Другой вариант представлял тип малоросса, пассивно или активно ангажированного в проект “большой русской нации”. Для него была характерна осознанная региональная идентичность и, как правило, полонофобская и антикатолическая позиция (М. Максимович и М. Юзефович). В начале ХХ века этот тип воплотился в облике малоросса-русского националиста (кроме хорошо известных В. Шульгина и А. Савенко, следует еще назвать А. Стороженко, Т. Флоринского и Ю. Кулаковского). Эти люди часто называли себя, а не украинских деятелей истинными украинофилами, поскольку они любили Украину (как они ее понимали) и народную, крестьянскую культуру, но резко отрицательно относились к “украинцам”, то есть к украинскому движению (за что последние называли их перевертышами-украинофобами). В начале ХХ в. одним из основных критериев дифференциации “малороссов” и “украинцев” было отношение к Т. Шевченко и Н. Гоголю. И те, и другие признавали обоих писателей “своими”, но “малороссы” всегда ставили Гоголя выше, “украинцы” – наоборот.
Немногочисленные свидетельства позволяют выдвинуть гипотезу о существовании третьего типа “малороссов” – людей, следивших за “русским” (не великорусским) и украинским нациестроительством и участвовавших в обоих, пытавшихся найти какой-то modus vivendi между двумя процессами. Они разделяли некоторые положения украинофильского/украинского движения, а именно самостоятельность украинского (малороссийского, южнорусского) народа и языка, а со временем приняли и его терминологию, сменив название “малороссы” на “украинцы”. Этот тип представлял собой довольно редкий и поздний феномен в империи Романовых, его носители выказывали имперскую политическую лояльность, считая себя “украинцами русской культуры”, “и русскими, и украинцами”. Их отношение как к украинскому движению, так и к русскому национализму было довольно сложным. Не отрицая самостоятельности украинского народа, его права на язык и культуру, они, тем не менее, доказывали, что в их время было достигнуто “единство” между великоруссами и украинцами, приведшее к созданию общего русского государства и общей русской культуры. Рассматривая государство и культуру как общее достояние, они противились стратегии украинского движения на вычленение Украины и украинской культуры из этого общего пространства.
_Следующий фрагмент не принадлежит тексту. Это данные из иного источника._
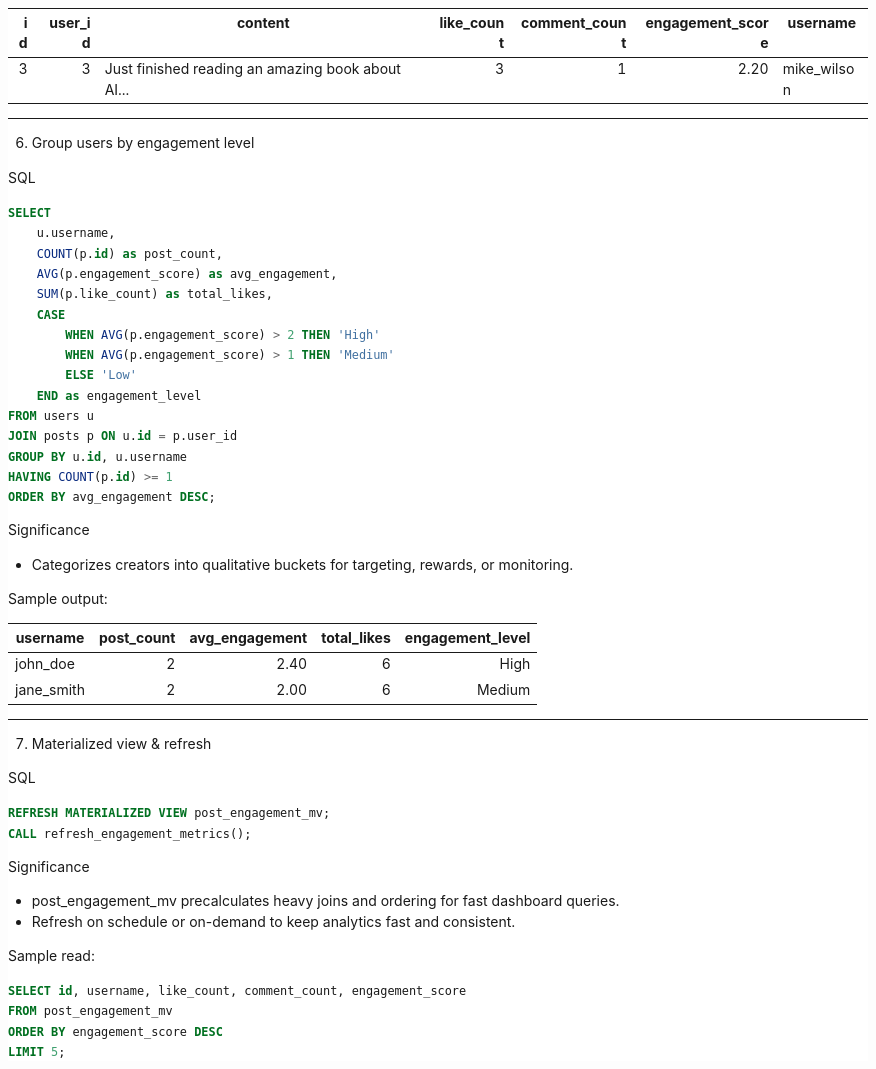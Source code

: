 | id | user_id | content                                              | like_count | comment_count | engagement_score | username     |
|---:|--------:|------------------------------------------------------|-----------:|--------------:|-----------------:|--------------|
| 3  | 3       | Just finished reading an amazing book about AI...     | 3          | 1             | 2.20             | mike_wilson  |

---

6) Group users by engagement level

SQL
```sql
SELECT 
    u.username,
    COUNT(p.id) as post_count,
    AVG(p.engagement_score) as avg_engagement,
    SUM(p.like_count) as total_likes,
    CASE 
        WHEN AVG(p.engagement_score) > 2 THEN 'High'
        WHEN AVG(p.engagement_score) > 1 THEN 'Medium'
        ELSE 'Low'
    END as engagement_level
FROM users u
JOIN posts p ON u.id = p.user_id
GROUP BY u.id, u.username
HAVING COUNT(p.id) >= 1
ORDER BY avg_engagement DESC;
```

Significance
- Categorizes creators into qualitative buckets for targeting, rewards, or monitoring.

Sample output:

| username     | post_count | avg_engagement | total_likes | engagement_level |
|--------------|-----------:|---------------:|------------:|-----------------:|
| john_doe     | 2          | 2.40           | 6           | High             |
| jane_smith   | 2          | 2.00           | 6           | Medium           |

---

7) Materialized view & refresh

SQL
```sql
REFRESH MATERIALIZED VIEW post_engagement_mv;
CALL refresh_engagement_metrics();
```

Significance
- post_engagement_mv precalculates heavy joins and ordering for fast dashboard queries.
- Refresh on schedule or on-demand to keep analytics fast and consistent.

Sample read:
```sql
SELECT id, username, like_count, comment_count, engagement_score
FROM post_engagement_mv
ORDER BY engagement_score DESC
LIMIT 5;
```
В то же время не меньшую угрозу русскому единству они усматривали в запретительной политике имперского правительства и русских националистах a la Шульгин, которые только радикализовали украинское движение и усиливали антирусский вектор в его развитии. Наиболее известным представителем этого третьего типа был академик В. Вернадский, характеризовавший себя как деятель, борющийся за русское единство на два фронта – против крайних “украинцев” и крайних “русских”.
После Валуевского и Эмского указов произошел разрыв между украинским движением и малороссами-русскими (современники еще долго вспоминали, каким тоном Костомаров отказался поздороваться с Юзефовичем на одном публичном собрании), в начале ХХ в. переросший в бескомпромиссную конфронтацию. На этом фоне отношение “украинцев русской культуры” к украинскому движению усложнилось. Тем не менее обе стороны, сознавая суть разногласий между ними, сохраняли довольно теплые личные отношения (В. Вернадский, например, посильно защищал М. Грушевского) и никогда не закрывали двери друг перед другом. Объяснение, видимо, следует искать в том, что они разделяли общее убеждение: украинцы и украинский язык – это самостоятельный народ и самостоятельный язык. Разногласия касались представления о вытекающих из этого действиях. Сторонники украинского движения считали логичным направить усилия на создание (“возрождение”) собственной “высокой” культуры. Такие же, как В. Вернадский, усматривали в этом лишнюю трату “народной” энергии, ведь, по их мнению, уже существовала русская (общерусская) культура, в которую украинцы внесли весомый вклад. Повторюсь, это довольно редкий и поздний феномен в Российской империи и, кроме В. Вернадского, источники позволяют отнести к группе украинцев русской культурной и политической лояльности филолога и историка Д. Чижевского[10], социолога Б. Кистяковского,[11] богослова В. Зеньковского[12] и, возможно, Г. Вернадского, а также географа-евразийца П. Савицкого.
УКРАИНОФИЛ
Вместо “украинофильства”, вероятно, все же правильнее говорить об украинофильствах и его представителях. Вульпиус утверждает, что термин “украинофил” нес в себе “пейоративную семантику”[13] (с чем можно согласиться, если добавить вначале одно слово – потенциально), а Долбилов и Сталюнас, суммируя в своем ответе взгляды коллеги, идут еще дальше: “‘украинофильство’, – пишут они, – изначально являлось пейоративным термином”.[14] Оба утверждения (особенно второе) крайне удивительны – ведь существует отдельная статья и известная книга А. Миллера,[15] где очень хорошо раскрыты генеалогия и содержание понятий “украинофильство”. Из источников мне известен только один случай пейоративного употребления термина, связанный с конфликтом поколений в украинском национальном лагере в конце 1880-х – начале 1890-х гг. Тогда молодое поколение стало употреблять термин “украинофилы” (в смысле “конформисты”, “угодники перед властью”) для характеристики представителей “громадовского” этапа украинского движения. Например, Л. Украинка писала в 1891 г. М. Драгоманову (своему дяде): “Скажу Вам, что мы отбросили название ‘украинофилы’, а называемся просто украинцы, ибо мы такими и являемся вне всякого ‘фильства’”.[16]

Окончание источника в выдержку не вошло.